Bereitung des übermangansauren
Salzbades.
Das übermangansaure Kali oder Natron ist für das Bleichen vortheilhafter im
flüssigen Zustande anzuwenden, da der Bleichproceß sofort vorgenommen werden
kann. Auf 100 Pfd. gut entfetteter Schafwolle müssen 4 Pfd. übermangansaures
Kali oder Natron mit 1 1/3 Pfd. schwefelsaurer Magnesia versetzt werden. Man
nimmt dazu gewöhnlich ein Faß, welches zu diesem Zwecke hinreichend Raum bietet,
gießt 4 Pfd. flüssiges übermangansaures Kali oder Natron hinein und setzt nun
dieser Lösung 1 1/3 Pfd. aufgelöste schwefelsaure Magnesia zu, rührt das Bad gut
durch und hängt oder legt den zu bleichenden Stoff locker ein.
Das Bad hat eine schöne purpurrothe in's Violette ziehende Farbe, welche
verschwindet nachdem sich das Manganoxyd auf dem Garne oder Gewebe als ein
gelblichbrauner Ueberzug niedergeschlagen hat.

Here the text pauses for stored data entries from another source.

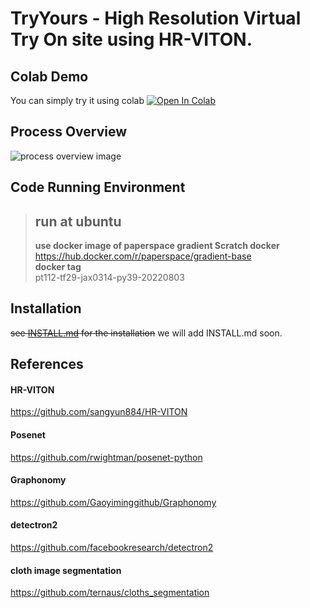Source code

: # TryYours - High Resolution Virtual Try On site using HR-VITON.

## Colab Demo
You can simply try it using colab
[![Open In Colab](https://colab.research.google.com/assets/colab-badge.svg)](https://colab.research.google.com/drive/1fP5Wia4ukTp6WC5FlSa7InW7cOLXCePy?usp=sharing)


## Process Overview
![process overview image](./figures/process_overview.png)

## Code Running Environment
> ## run at ubuntu
> **use docker image of paperspace gradient Scratch docker**\
> https://hub.docker.com/r/paperspace/gradient-base \
> **docker tag** \
> pt112-tf29-jax0314-py39-20220803

## Installation
~~see [INSTALL.md](./INSTALL.md) for the installation~~
we will add INSTALL.md soon.

## References
#### HR-VITON
https://github.com/sangyun884/HR-VITON
#### Posenet
https://github.com/rwightman/posenet-python
#### Graphonomy
https://github.com/Gaoyiminggithub/Graphonomy
#### detectron2
https://github.com/facebookresearch/detectron2
#### cloth image segmentation
https://github.com/ternaus/cloths_segmentation
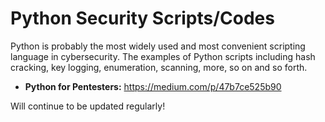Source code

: # Python Security Scripts/Codes
Python is probably the most widely used and most convenient scripting language in cybersecurity. The examples of Python scripts including hash cracking, key logging, enumeration, scanning, more, so on and so forth.

+ **Python for Pentesters:** https://medium.com/p/47b7ce525b90

Will continue to be updated regularly!
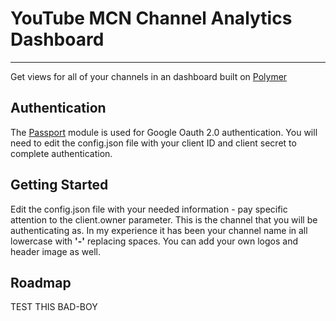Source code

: # YouTube MCN Channel Analytics Dashboard

* * *


Get views for all of your channels in an dashboard built on <a href="https://www.polymer-project.org/1.0/">Polymer</a>


## Authentication

The <a href="Passport">Passport</a> module is used for Google Oauth 2.0 authentication.  You will need to edit the config.json file with your client ID and client secret to complete authentication.

## Getting Started

Edit the config.json file with your needed information - pay specific attention to the client.owner parameter.  This is the channel that you will be authenticating as.  In my experience it has been your channel name in all lowercase with <strong>'-'</strong> replacing spaces.  You can add your own logos and header image as well.

## Roadmap

TEST THIS BAD-BOY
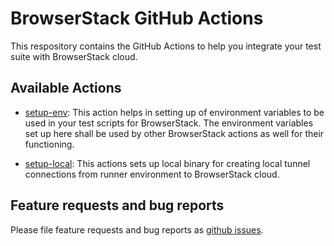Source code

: # BrowserStack GitHub Actions

This respository contains the GitHub Actions to help you integrate your test suite with BrowserStack cloud.

## Available Actions
* [setup-env](./setup-env): This action helps in setting up of environment variables to be used in your test scripts for BrowserStack. The environment variables set up here shall be used by other BrowserStack actions as well for their functioning.
  
* [setup-local](./setup-local): This actions sets up local binary for creating local tunnel connections from runner environment to BrowserStack cloud.

## Feature requests and bug reports
Please file feature requests and bug reports as [github issues](https://github.com/browserstack/github-actions/issues).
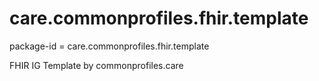 # care.commonprofiles.fhir.template
package-id = care.commonprofiles.fhir.template

FHIR IG Template by commonprofiles.care
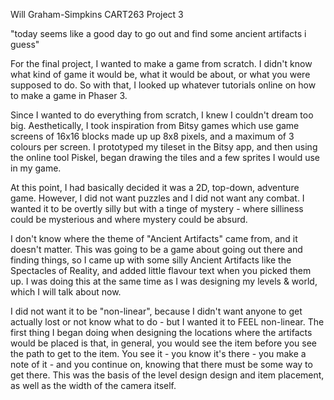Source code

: Will Graham-Simpkins
CART263
Project 3

"today seems like a good day to go out and find some ancient artifacts i guess"

For the final project, I wanted to make a game from scratch. I didn't know what kind of game it would be, what it would be about, or what you were supposed to do. So with that, I looked up whatever tutorials online on how to make a game in Phaser 3.

Since I wanted to do everything from scratch, I knew I couldn't dream too big. Aesthetically, I took inspiration from Bitsy games which use game screens of 16x16 blocks made up up 8x8 pixels, and a maximum of 3 colours per screen. I prototyped my tileset in the Bitsy app, and then using the online tool Piskel, began drawing the tiles and a few sprites I would use in my game.

At this point, I had basically decided it was a 2D, top-down, adventure game. However, I did not want puzzles and I did not want any combat. I wanted it to be overtly silly but with a tinge of mystery - where silliness could be mysterious and where mystery could be absurd.

I don't know where the theme of "Ancient Artifacts" came from, and it doesn't matter. This was going to be a game about going out there and finding things, so I came up with some silly Ancient Artifacts like the Spectacles of Reality, and added little flavour text when you picked them up. I was doing this at the same time as I was designing my levels & world, which I will talk about now.

I did not want it to be "non-linear", because I didn't want anyone to get actually lost or not know what to do - but I wanted it to FEEL non-linear. The first thing I began doing when designing the locations where the artifacts would be placed is that, in general, you would see the item before you see the path to get to the item. You see it - you know it's there - you make a note of it - and you continue on, knowing that there must be some way to get there. This was the basis of the level design design and item placement, as well as the width of the camera itself.
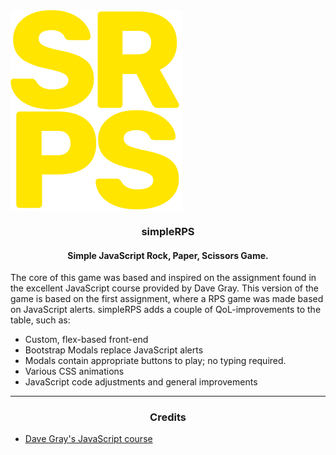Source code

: <img align="center" src="dist/git/srps-git-2.png" alt="srps logo">

<h3 align="center">simpleRPS</h3>
<h4 align="center">Simple JavaScript Rock, Paper, Scissors Game.</h4>

The core of this game was based and inspired on the assignment found in the excellent JavaScript course provided by Dave Gray. This version of the game is based on the first assignment, where a RPS game was made based on JavaScript alerts. simpleRPS adds a couple of QoL-improvements to the table, such as:

- Custom, flex-based front-end
- Bootstrap Modals replace JavaScript alerts
- Modals contain appropriate buttons to play; no typing required.
- Various CSS animations
- JavaScript code adjustments and general improvements

---

<h3 align="center">Credits</h3>

- [Dave Gray's JavaScript course](https://youtu.be/EfAl9bwzVZk?t=3877)
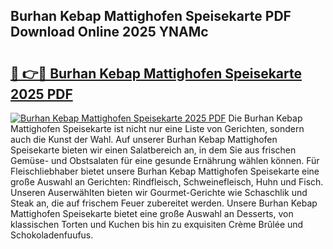 ## Burhan Kebap Mattighofen Speisekarte PDF Download Online 2025 YNAMc

# <h2><a href="http://gc69zi.nevu.top/?p=Burhan+Kebap+Mattighofen+Speisekarte">🔗 👉🔴 Burhan Kebap Mattighofen Speisekarte 2025 PDF</a></h2>

[![Burhan Kebap Mattighofen Speisekarte 2025 PDF](https://i.imgur.com/dBaPXMq.png)](http://gc69zi.nevu.top/?p=Burhan+Kebap+Mattighofen+Speisekarte)
Die Burhan Kebap Mattighofen Speisekarte ist nicht nur eine Liste von Gerichten, sondern auch die Kunst der Wahl. Auf unserer Burhan Kebap Mattighofen Speisekarte bieten wir einen Salatbereich an, in dem Sie aus frischen Gemüse- und Obstsalaten für eine gesunde Ernährung wählen können. Für Fleischliebhaber bietet unsere Burhan Kebap Mattighofen Speisekarte eine große Auswahl an Gerichten: Rindfleisch, Schweinefleisch, Huhn und Fisch. Unseren Auserwählten bieten wir Gourmet-Gerichte wie Schaschlik und Steak an, die auf frischem Feuer zubereitet werden. Unsere Burhan Kebap Mattighofen Speisekarte bietet eine große Auswahl an Desserts, von klassischen Torten und Kuchen bis hin zu exquisiten Crème Brûlée und Schokoladenfuufus.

Ist die Farbe des Bades in eine
ziemlich wasserhelle verwandelt, so ist auch die Zeit des Einhängens oder
Eintauchens der Waare abgelaufen; nun nimmt man das Garn oder Gewebe aus dem
Bade heraus und bringt es sogleich in das schwefligsaure Bad.
Für die sofortige Vollbleiche der Schafwolle ist ein
größeres Quantum von übermangansaurem Kali oder Natron anzuwenden und das Bad
handwarm herzustellen, da sonst der Farbstoff sich von der Wollfaser nicht so
leicht trennt. Auch muß das schwefligsaure Bad etwas stärker gegeben werden.
Nach dem Bleichen hat das Auswaschen zu erfolgen, worauf man die behandelte Wolle
in ein Bad bringt, welches aus 48 Pfd. Wasser, 1 1/2 Pfd. Schmierseife und 3/4
Pfd. Salmiakgeist (Aetzammoniak) von 0,9 spec. Gewicht besteht. Alles muß gut gemischt
seyn. Dieses letzte Bad verhindert das Vergilben der Garne oder Gewebe.
Bereitung der
Schmierseife.
Zur gewöhnlichen im Handel vorkommenden Schmierseife setzt man 1/5 ihres
Gewichtes zerriebenes schwefligsaures Natron. Auf 10 Theile warmen Wassers von
25–30° C. nimmt man 1 Th. dieser Compositionsseife, worin die
Stoffe gehörig gewaschen werden.
3. Das Bleichen der Seide.
Die Reinigung der Seide in Form von Garnen oder Geweben muß sehr sorgfältig
geschehen. Ist die Seide durch Seifenbäder gehörig gereinigt, so gibt man ein
übermangansaures Salzbad und bringt sie, nachdem die Flüssigkeit gut abgelaufen ist,
in das schwefligsaure Bad, worauf sie binnen kurzer Zeit gebleicht ist; hierauf wird
sie gut gewaschen.
Nachträgliche
Bemerkungen.
1) Ist das zu bleichende Garn oder Gewebe hartnäckig zu bleichen, so bringt man
es in ein Bad von verdünnter Salzsäure, bedeckt das Gefäß und läßt den Stoff 1
Stunde darin liegen, worauf derselbe herausgenommen, mit Wasser gut gewaschen
und wie ich angegeben habe, weiter verfahren wird. Um die verdünnte Salzsäure zu
erhalten, nimmt man auf 20 Theile Wasser 1 Th. Salzsäure.
2) Da das übermangansaure Kali theurer ist als das übermangansaure Natron, das
letztere aber dieselbe Wirkung erzeugt wie das übermangansaure Kali, so wendet
man in der Regel zum Bleichen der Garne und Gewebe von Baumwolle, Flachs, Hanf,
Schafwolle und Seide nur das übermangansaure Natron an.
3) Das vorzüglichste übermangansaure Kali und Natron liefern gegenwärtig Dr. Theodor Schuchardt in
Görlitz und A. Schering in Berlin.
4) Diese Bleichmethode mit übermangansaurem Kali oder Natron verdient besonders
für die Lappenfärberei Berücksichtigung, weil nach
dieser Methode theilweise ausgezogene indigblau gefärbte Artikel abgezogen und
wieder auf eine beliebige Farbe gefärbt werden können.